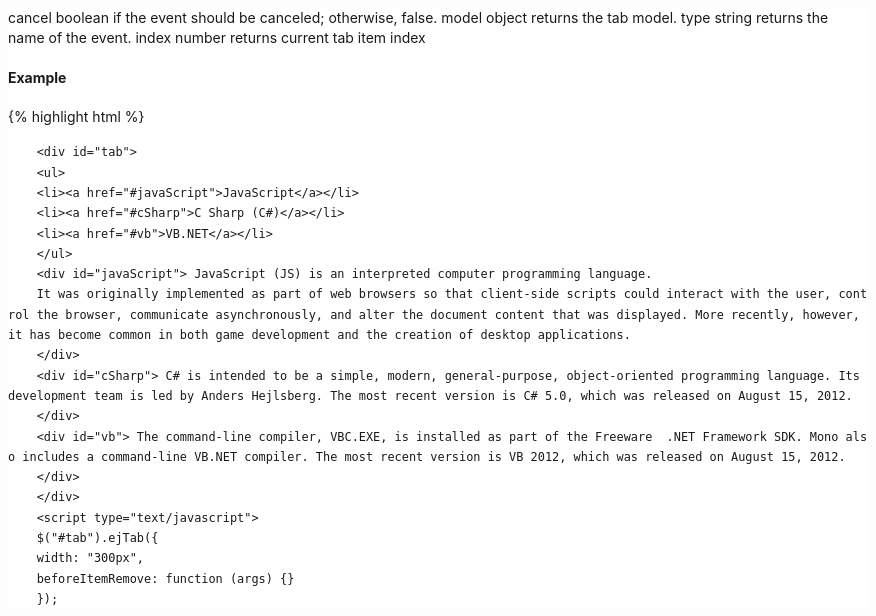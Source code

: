 </thead>
<tbody>
<tr>
<td class="name">
cancel</td>
<td class="type"><span class="param-type">boolean</span></td>
<td class="description">if the event should be canceled; otherwise, false.</td>
</tr>
<tr>
<td class="name">
model</td>
<td class="type"><ts ref="ej.Tab.Model"/><span class="param-type">object</span></td>
<td class="description">returns the tab model.</td>
</tr>
<tr>
<td class="name">
type</td>
<td class="type"><span class="param-type">string</span></td>
<td class="description">returns the name of the event.</td>
</tr>
<tr>
<td class="name">
index</td>
<td class="type"><span class="param-type">number</span></td>
<td class="description">returns current tab item index</td>
</tr>
</tbody>
</table>
</td>
</tr>
</tbody>
</table>


#### Example



{% highlight html %}
 
        <div id="tab">                  
        <ul>                      
        <li><a href="#javaScript">JavaScript</a></li>                      
        <li><a href="#cSharp">C Sharp (C#)</a></li>                      
        <li><a href="#vb">VB.NET</a></li>                  
        </ul>                  
        <div id="javaScript"> JavaScript (JS) is an interpreted computer programming language. 
        It was originally implemented as part of web browsers so that client-side scripts could interact with the user, control the browser, communicate asynchronously, and alter the document content that was displayed. More recently, however, it has become common in both game development and the creation of desktop applications.                  
        </div>                  
        <div id="cSharp"> C# is intended to be a simple, modern, general-purpose, object-oriented programming language. Its development team is led by Anders Hejlsberg. The most recent version is C# 5.0, which was released on August 15, 2012.                  
        </div>                  
        <div id="vb"> The command-line compiler, VBC.EXE, is installed as part of the Freeware  .NET Framework SDK. Mono also includes a command-line VB.NET compiler. The most recent version is VB 2012, which was released on August 15, 2012.                  
        </div>              
        </div>
        <script type="text/javascript">         
        $("#tab").ejTab({
        width: "300px",
        beforeItemRemove: function (args) {}
        });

Directions for this task: Output every entry exactly. Pictures stay out.

Response below:
Source code

: </thead>
<tbody>
<tr>
<td class="name">
cancel</td>
<td class="type"><span class="param-type">boolean</span></td>
<td class="description">if the event should be canceled; otherwise, false.</td>
</tr>
<tr>
<td class="name">
model</td>
<td class="type"><ts ref="ej.Tab.Model"/><span class="param-type">object</span></td>
<td class="description">returns the tab model.</td>
</tr>
<tr>
<td class="name">
type</td>
<td class="type"><span class="param-type">string</span></td>
<td class="description">returns the name of the event.</td>
</tr>
<tr>
<td class="name">
index</td>
<td class="type"><span class="param-type">number</span></td>
<td class="description">returns current tab item index</td>
</tr>
</tbody>
</table>
</td>
</tr>
</tbody>
</table>


#### Example



{% highlight html %}
 
        <div id="tab">                  
        <ul>                      
        <li><a href="#javaScript">JavaScript</a></li>                      
        <li><a href="#cSharp">C Sharp (C#)</a></li>                      
        <li><a href="#vb">VB.NET</a></li>                  
        </ul>                  
        <div id="javaScript"> JavaScript (JS) is an interpreted computer programming language. 
        It was originally implemented as part of web browsers so that client-side scripts could interact with the user, control the browser, communicate asynchronously, and alter the document content that was displayed. More recently, however, it has become common in both game development and the creation of desktop applications.                  
        </div>                  
        <div id="cSharp"> C# is intended to be a simple, modern, general-purpose, object-oriented programming language. Its development team is led by Anders Hejlsberg. The most recent version is C# 5.0, which was released on August 15, 2012.                  
        </div>                  
        <div id="vb"> The command-line compiler, VBC.EXE, is installed as part of the Freeware  .NET Framework SDK. Mono also includes a command-line VB.NET compiler. The most recent version is VB 2012, which was released on August 15, 2012.                  
        </div>              
        </div>
        <script type="text/javascript">         
        $("#tab").ejTab({
        width: "300px",
        beforeItemRemove: function (args) {}
        });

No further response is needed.